Were the 1870s the Real ‘Golden Age’?

The magic era for the cataloguing of British sporting shotguns is 1929-1939. For some reason the 1930s have become known as the non plus ultra; the best decade, the ‘Golden Era’ in which the guns we all love were produced. A 1930s Purdey is the ‘best of the best’: easy to sell, highly sought after.

Regular readers may already have pegged me as something of an iconoclast and I hope they will be tempted to read further, because I am about to argue that ‘conventional wisdom’, to use a dreadful modern phrase, has got it wrong. It is the 1870s, not the 1930s that I have gravitated towards over the last few years and not, I would argue, without good reason.

While the wares of the 1930s gun maker offer us sound investments and beautiful shooting companions, they are expensive and not all of us can afford them. However, I do not think we lose out by looking back another half a century for our guns. Indeed, I think we get proportionately more for our investment of time and cash.

However, before I slur the reputation of the greatest decade of sporting gun production, when the British trade was in its pomp in terms of workmanship and organisation and the technical sophistication of the guns was essentially modern, let us examine further why the 1930s ‘Golden Age’ is seen as such. In socio-economic terms it is an oddity from the very start.

The Wall Street Crash of October 1929 saw a ten-year slump in worldwide economic activity and it took World War Two to herald the end of the period of financial misery that enveloped the majority of the populations of modern industrial nations. So, what was going on that makes the 1930s the supposed acme of sporting gun production in the minds of modern collectors? Why not the far more prosperous 1920s, when more people had more money?

Comparing the decades is interesting; Purdey made 300 guns in 1928 but only 100 a year from 1931-1934, reflecting the dismal times, when many of their craftsmen were sent home due to lack of work.
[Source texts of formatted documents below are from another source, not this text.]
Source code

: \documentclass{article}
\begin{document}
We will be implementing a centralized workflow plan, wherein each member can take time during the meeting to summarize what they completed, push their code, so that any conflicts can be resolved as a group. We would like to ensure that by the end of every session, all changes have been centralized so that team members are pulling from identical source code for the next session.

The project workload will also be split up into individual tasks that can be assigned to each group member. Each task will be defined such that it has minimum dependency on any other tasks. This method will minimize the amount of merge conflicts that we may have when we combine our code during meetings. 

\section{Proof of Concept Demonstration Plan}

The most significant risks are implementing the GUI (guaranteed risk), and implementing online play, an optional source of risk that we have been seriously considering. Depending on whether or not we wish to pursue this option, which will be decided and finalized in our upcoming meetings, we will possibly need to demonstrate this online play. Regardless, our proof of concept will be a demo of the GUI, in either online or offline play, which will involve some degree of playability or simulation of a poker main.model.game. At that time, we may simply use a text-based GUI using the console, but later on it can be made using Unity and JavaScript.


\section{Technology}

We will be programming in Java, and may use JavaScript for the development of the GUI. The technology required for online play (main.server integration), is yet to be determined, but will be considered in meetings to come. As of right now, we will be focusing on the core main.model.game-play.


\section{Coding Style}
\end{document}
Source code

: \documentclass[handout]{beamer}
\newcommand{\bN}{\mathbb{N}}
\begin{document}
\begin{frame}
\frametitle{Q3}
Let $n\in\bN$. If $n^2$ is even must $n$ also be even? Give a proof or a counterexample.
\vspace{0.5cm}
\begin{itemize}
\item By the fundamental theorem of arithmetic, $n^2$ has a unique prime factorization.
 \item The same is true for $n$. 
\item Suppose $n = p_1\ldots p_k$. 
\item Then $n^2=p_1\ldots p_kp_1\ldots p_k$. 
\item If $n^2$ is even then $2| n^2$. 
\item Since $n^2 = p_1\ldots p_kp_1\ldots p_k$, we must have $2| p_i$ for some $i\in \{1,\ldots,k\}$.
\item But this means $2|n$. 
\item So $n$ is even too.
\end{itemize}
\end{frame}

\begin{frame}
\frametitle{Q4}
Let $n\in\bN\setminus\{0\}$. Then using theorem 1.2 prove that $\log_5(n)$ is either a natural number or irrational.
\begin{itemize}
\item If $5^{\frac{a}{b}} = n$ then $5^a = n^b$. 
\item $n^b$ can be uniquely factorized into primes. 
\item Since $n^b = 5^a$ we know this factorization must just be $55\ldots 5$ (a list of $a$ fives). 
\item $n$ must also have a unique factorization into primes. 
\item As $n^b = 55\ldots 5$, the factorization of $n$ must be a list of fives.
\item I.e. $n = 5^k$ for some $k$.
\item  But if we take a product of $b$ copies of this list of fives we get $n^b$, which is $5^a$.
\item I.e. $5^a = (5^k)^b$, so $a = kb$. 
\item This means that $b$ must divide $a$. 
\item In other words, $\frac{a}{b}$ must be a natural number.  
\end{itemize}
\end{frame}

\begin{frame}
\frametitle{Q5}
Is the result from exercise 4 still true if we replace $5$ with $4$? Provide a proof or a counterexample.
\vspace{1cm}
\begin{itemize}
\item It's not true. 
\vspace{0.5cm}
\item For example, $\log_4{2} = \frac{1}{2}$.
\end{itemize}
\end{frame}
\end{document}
Holland & Holland reduced their working week to thirty hours in 1932. These were hard times for gunmakers. To be fair, not every modern commentator insists on the 1930s as the key decade; David Baker has 1900 as the central point of his book ‘Heyday of the Shotgun’, but the market generally perceives the 1930s as the decade from which to buy, if you can afford to.

Here are some considerations that I believe are material in comparing pre-war guns: 1920s guns were likely to get shot quite a lot. Society was busy being social between the wars and shooting parties were in full swing. All the major developments of the modern shotgun were, by then, in place: single triggers, ejectors, bar-action side-locks of conventional ‘stocked to the fences’ form and enough time had elapsed from the initial developments of the successful patterns of each mechanism and form for them to be perfected and established as a norm. British side-locks have not significantly altered from this norm in the subsequent eighty years. The buyer of a 1995 Purdey would have collected essentially the same gun his grandfather could have walked out of Audley House with in 1925.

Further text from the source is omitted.